First find the line with "<strong>Spalding, Under Armour, Franklin" in the entries below, then set down exactly every line through the line with "<li>The report also contains", that line included.

:: Material provided ::
□ □ □ □ □ □ □

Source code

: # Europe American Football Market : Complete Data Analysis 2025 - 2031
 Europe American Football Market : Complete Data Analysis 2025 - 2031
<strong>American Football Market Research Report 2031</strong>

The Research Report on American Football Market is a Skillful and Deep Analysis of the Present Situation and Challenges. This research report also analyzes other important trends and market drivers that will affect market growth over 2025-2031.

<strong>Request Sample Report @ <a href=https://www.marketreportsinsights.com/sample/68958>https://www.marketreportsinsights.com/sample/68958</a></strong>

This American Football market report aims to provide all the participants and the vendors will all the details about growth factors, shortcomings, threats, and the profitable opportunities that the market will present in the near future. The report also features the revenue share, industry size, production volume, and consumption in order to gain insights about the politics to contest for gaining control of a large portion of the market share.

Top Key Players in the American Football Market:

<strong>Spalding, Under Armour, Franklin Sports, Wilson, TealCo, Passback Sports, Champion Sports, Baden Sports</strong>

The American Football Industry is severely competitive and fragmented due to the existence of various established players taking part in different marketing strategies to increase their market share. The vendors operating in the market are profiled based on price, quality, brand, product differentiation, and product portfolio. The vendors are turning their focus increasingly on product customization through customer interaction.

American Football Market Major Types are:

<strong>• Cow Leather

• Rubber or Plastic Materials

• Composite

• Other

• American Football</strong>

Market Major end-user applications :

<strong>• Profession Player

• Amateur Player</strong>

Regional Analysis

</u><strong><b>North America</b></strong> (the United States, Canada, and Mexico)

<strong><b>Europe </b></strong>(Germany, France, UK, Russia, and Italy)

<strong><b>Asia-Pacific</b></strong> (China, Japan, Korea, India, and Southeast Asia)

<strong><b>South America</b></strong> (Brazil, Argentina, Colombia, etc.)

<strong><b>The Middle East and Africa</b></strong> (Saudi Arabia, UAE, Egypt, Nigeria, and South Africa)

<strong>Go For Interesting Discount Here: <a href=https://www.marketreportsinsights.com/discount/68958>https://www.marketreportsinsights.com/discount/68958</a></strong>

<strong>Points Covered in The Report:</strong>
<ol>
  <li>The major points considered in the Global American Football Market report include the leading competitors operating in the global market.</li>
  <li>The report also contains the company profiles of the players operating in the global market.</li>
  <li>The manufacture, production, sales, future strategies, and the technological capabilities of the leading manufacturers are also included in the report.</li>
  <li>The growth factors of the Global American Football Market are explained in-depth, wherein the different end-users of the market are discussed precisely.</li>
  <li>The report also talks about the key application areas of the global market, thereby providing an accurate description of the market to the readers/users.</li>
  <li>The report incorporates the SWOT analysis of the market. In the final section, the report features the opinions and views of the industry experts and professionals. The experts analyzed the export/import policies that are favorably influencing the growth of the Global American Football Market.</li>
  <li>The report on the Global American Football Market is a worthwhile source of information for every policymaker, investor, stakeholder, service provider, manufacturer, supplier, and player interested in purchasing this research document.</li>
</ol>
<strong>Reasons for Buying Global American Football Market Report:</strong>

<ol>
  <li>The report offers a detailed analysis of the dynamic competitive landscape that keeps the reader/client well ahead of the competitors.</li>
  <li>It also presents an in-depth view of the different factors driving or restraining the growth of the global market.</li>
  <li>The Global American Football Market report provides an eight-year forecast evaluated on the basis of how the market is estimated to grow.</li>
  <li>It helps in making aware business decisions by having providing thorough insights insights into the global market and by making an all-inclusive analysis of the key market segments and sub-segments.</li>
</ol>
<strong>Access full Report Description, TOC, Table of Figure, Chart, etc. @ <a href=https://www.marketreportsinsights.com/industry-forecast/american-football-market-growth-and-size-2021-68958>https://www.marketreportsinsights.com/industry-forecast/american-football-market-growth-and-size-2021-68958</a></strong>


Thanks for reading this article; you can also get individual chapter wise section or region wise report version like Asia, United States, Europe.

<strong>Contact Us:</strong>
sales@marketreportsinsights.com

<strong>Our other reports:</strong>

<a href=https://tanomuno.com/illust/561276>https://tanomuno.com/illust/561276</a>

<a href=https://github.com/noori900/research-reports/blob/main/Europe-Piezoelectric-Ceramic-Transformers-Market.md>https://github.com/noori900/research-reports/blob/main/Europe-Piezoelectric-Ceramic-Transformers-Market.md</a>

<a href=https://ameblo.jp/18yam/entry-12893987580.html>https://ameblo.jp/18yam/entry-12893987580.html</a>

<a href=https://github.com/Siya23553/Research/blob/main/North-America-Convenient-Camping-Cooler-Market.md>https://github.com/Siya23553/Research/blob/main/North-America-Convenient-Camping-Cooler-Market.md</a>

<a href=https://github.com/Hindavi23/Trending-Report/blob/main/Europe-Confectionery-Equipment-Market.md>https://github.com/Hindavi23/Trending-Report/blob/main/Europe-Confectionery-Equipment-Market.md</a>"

□ □ □ □ □ □ □

:: Written response ::
<strong>Spalding, Under Armour, Franklin Sports, Wilson, TealCo, Passback Sports, Champion Sports, Baden Sports</strong>

The American Football Industry is severely competitive and fragmented due to the existence of various established players taking part in different marketing strategies to increase their market share. The vendors operating in the market are profiled based on price, quality, brand, product differentiation, and product portfolio. The vendors are turning their focus increasingly on product customization through customer interaction.

American Football Market Major Types are:

<strong>• Cow Leather

• Rubber or Plastic Materials

• Composite

• Other

• American Football</strong>

Market Major end-user applications :

<strong>• Profession Player

• Amateur Player</strong>

Regional Analysis

</u><strong><b>North America</b></strong> (the United States, Canada, and Mexico)

<strong><b>Europe </b></strong>(Germany, France, UK, Russia, and Italy)

<strong><b>Asia-Pacific</b></strong> (China, Japan, Korea, India, and Southeast Asia)

<strong><b>South America</b></strong> (Brazil, Argentina, Colombia, etc.)

<strong><b>The Middle East and Africa</b></strong> (Saudi Arabia, UAE, Egypt, Nigeria, and South Africa)

<strong>Go For Interesting Discount Here: <a href=https://www.marketreportsinsights.com/discount/68958>https://www.marketreportsinsights.com/discount/68958</a></strong>

<strong>Points Covered in The Report:</strong>
<ol>
  <li>The major points considered in the Global American Football Market report include the leading competitors operating in the global market.</li>
  <li>The report also contains the company profiles of the players operating in the global market.</li>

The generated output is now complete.